No le falta razón. Siendo aún alto comisionado de las Naciones Unidas para los Refugiados el actual secretario general de la organización, Antonio Guterres, radiografiaba en 2015 los últimos cinco años de conflictos en el mundo, periodo en el que estallaron o se reactivaron al menos quince de ellos, con un desplazamiento forzado de población sin precedentes que ha superado la cifra de los 60 millones. Sin embargo, en tiempos en los que tan urgentes son tanto la prevención como la resolución y pese a que se han demostrado sus beneficios, las mujeres siguen excluidas. También en los medios —y esa es nuestra responsabilidad—, donde solo un 6% de las historias sobre paz y seguridad las han tenido como protagonistas.

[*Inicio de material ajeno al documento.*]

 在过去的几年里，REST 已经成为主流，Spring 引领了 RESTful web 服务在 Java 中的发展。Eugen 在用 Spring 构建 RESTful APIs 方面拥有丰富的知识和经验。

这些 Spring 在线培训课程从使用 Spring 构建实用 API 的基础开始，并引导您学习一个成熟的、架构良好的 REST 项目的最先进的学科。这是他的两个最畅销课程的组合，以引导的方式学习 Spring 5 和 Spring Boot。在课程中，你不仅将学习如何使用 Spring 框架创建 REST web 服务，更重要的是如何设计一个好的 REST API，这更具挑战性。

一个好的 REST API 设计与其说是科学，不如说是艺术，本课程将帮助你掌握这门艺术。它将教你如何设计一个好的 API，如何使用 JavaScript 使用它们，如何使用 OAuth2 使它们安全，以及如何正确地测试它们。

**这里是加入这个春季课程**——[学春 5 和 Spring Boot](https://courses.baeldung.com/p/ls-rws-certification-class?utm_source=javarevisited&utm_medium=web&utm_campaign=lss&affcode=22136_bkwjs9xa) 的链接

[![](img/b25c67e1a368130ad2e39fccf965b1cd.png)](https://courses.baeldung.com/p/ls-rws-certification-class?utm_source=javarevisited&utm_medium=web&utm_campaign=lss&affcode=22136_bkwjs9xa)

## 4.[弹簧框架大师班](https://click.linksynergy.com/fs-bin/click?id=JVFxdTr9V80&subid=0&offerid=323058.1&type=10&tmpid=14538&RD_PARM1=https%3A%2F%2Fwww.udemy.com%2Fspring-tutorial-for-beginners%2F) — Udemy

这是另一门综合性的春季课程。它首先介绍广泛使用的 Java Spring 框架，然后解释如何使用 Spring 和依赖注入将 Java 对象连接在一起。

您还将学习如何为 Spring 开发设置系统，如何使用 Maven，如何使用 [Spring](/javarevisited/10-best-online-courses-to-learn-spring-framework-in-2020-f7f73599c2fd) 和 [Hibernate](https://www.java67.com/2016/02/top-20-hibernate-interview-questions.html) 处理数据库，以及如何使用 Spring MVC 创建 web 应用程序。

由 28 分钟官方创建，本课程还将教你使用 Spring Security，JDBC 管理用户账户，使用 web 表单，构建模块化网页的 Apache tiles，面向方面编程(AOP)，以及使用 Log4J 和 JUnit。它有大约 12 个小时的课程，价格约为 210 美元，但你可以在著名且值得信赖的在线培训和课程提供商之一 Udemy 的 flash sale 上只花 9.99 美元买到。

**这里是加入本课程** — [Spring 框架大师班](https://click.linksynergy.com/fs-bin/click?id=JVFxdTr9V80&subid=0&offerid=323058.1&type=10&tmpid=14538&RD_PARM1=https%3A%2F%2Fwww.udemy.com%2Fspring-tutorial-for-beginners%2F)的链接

Esas son las cifras que dibujan la realidad de la mitad de la población mundial. Hay otra que por sí sola debería desencadenar la mayor revolución nunca vista en la Historia de la humanidad: una de cada tres mujeres en el mundo ha sido golpeada, violada o sometida a cualquier otro tipo de abuso. No lo digo yo, lo dice la Organización Mundial de la Salud. Y, en lo que a mujeres se refiere, las estadísticas suelen representar apenas la punta del iceberg. El miedo, la vergüenza, la persecución o el estigma siguen perpetuando el silencio.

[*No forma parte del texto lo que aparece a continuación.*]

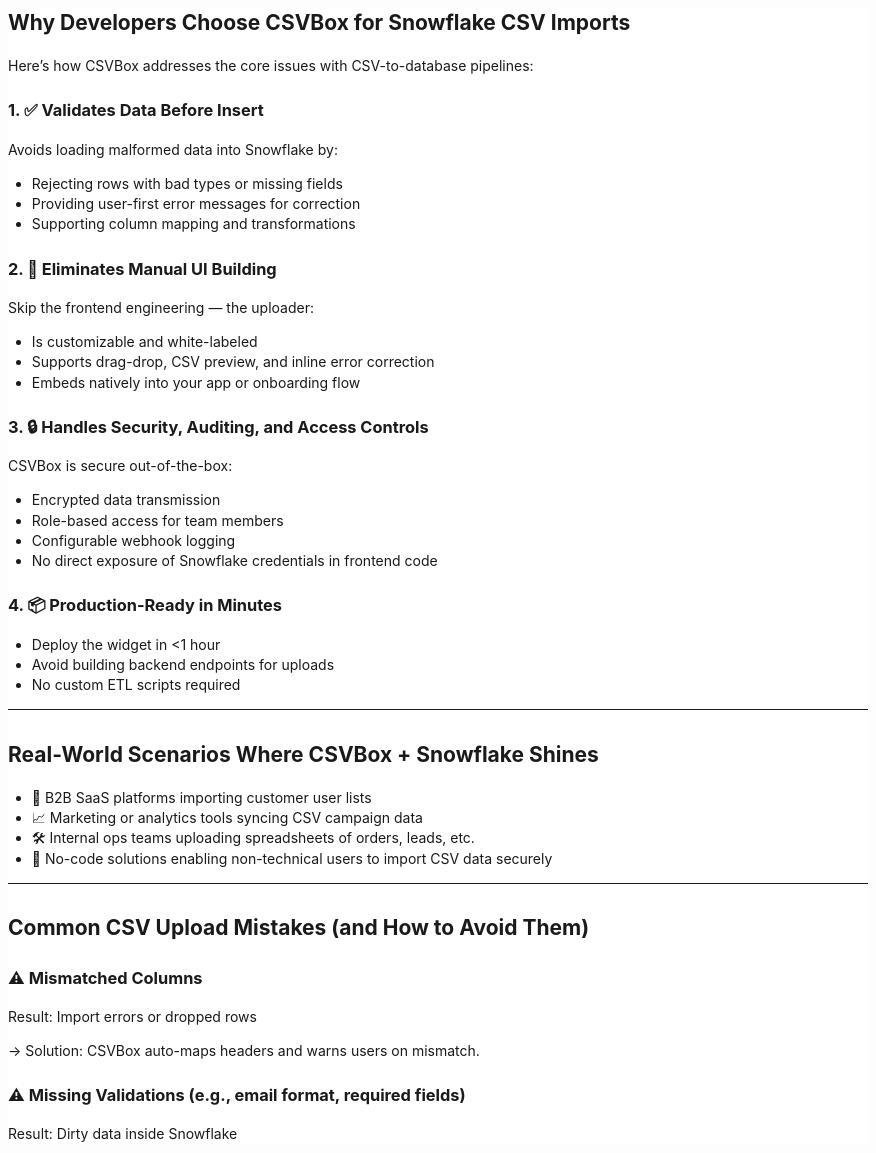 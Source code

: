
## Why Developers Choose CSVBox for Snowflake CSV Imports

Here’s how CSVBox addresses the core issues with CSV-to-database pipelines:

### 1. ✅ Validates Data Before Insert
Avoids loading malformed data into Snowflake by:
- Rejecting rows with bad types or missing fields
- Providing user-first error messages for correction
- Supporting column mapping and transformations

### 2. 🚫 Eliminates Manual UI Building
Skip the frontend engineering — the uploader:
- Is customizable and white-labeled
- Supports drag-drop, CSV preview, and inline error correction
- Embeds natively into your app or onboarding flow

### 3. 🔒 Handles Security, Auditing, and Access Controls
CSVBox is secure out-of-the-box:
- Encrypted data transmission
- Role-based access for team members
- Configurable webhook logging
- No direct exposure of Snowflake credentials in frontend code

### 4. 📦 Production-Ready in Minutes
- Deploy the widget in <1 hour
- Avoid building backend endpoints for uploads
- No custom ETL scripts required

---

## Real-World Scenarios Where CSVBox + Snowflake Shines

- 💼 B2B SaaS platforms importing customer user lists
- 📈 Marketing or analytics tools syncing CSV campaign data
- 🛠️ Internal ops teams uploading spreadsheets of orders, leads, etc.
- 🧾 No-code solutions enabling non-technical users to import CSV data securely

---

## Common CSV Upload Mistakes (and How to Avoid Them)

### ⚠️ Mismatched Columns
Result: Import errors or dropped rows

→ Solution: CSVBox auto-maps headers and warns users on mismatch.

### ⚠️ Missing Validations (e.g., email format, required fields)
Result: Dirty data inside Snowflake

He conocido a mujeres en una veintena de países sobre las que he informado como periodista y de las que he aprendido como ser humano. Durante el verano de 2014, Basma, psicóloga, dejaba en casa a sus aterrorizados hijos para ir a curar las heridas más invisibles de los de otros. Nadie como ella sabe de las huellas indelebles de los bombardeos en Gaza. Enero de 2010 cambió la vida de Marie Ange en Haití. Tiempo atrás había sobrevivido a un intento de agresión sexual y con el incremento de las violaciones tras el terremoto dijo “Basta”. Convertida en activista, denuncia no solo abusos de los derechos de las mujeres, sino también la brecha que su país aún no ha logrado reparar y que no abrió la fuerza de la naturaleza: la de la desigualdad en la nación más empobrecida del hemisferio occidental. A Mina la conocí en Kabul en un centro para mujeres sin recursos. Su historia es la de Afganistán: invasiones, señores de la guerra que le arrebataron a su familia, inversiones extranjeras a las que es ajena la población civil. Su relato me sobrecogió, pero no tanto como su mirada fija en un televisor que retransmitía una sesión del Parlamento. “Ahí están los asesinos de mis hijos, en el lugar en el que vosotros los habéis sentado”, me dijo. Geopolítica pura resumida en una frase.

Son apenas retazos de brillantes existencias que solo acierto a imaginar, a construir a partir de breves relatos en efímeros encuentros a los que generosamente fui invitada. Pero de entre todas esas historias hay una que conozco muy bien. Cuando ella decidió compartirla conmigo, en interminables charlas semanales, lo único que me pidió fue que jamás la representara como una víctima, porque, por encima de todo, es una superviviente. Sobrevivió a una sociedad que rechazaba los pantalones con los que se vestía y su empeño por estudiar y sacar las mejores notas. Sobrevivió a una mutilación genital y a un matrimonio concertado. Sobrevivió a la guerra y al estigma por un divorcio. Y luchó, lucha cada día para que ni una más tenga que pasar por todo eso. Como arma tiene su voz, porque hablando convenció a otras para que no mutilaran a sus hijas. Por eso su lema es “Salvar a una niña es salvar una generación”. La suya fue la última en su familia en ser mutilada. Así se ganan batallas y se aprenden lecciones que, desgraciadamente, los medios de comunicación aún tienen que asimilar. Gracias, Asha, por enseñarme tantas.

Siempre digo que yo no cuento historias de mujeres por ser mujer: lo hago porque soy periodista. Por rigor y justicia. Por responsabilidad. Porque creo firmemente en que la construcción de un mundo más justo e igualitario, más sostenible y equitativo, pasa ineludiblemente por incluir en el proceso a la mitad de la población mundial que suponen las mujeres, heterogéneas y diversas.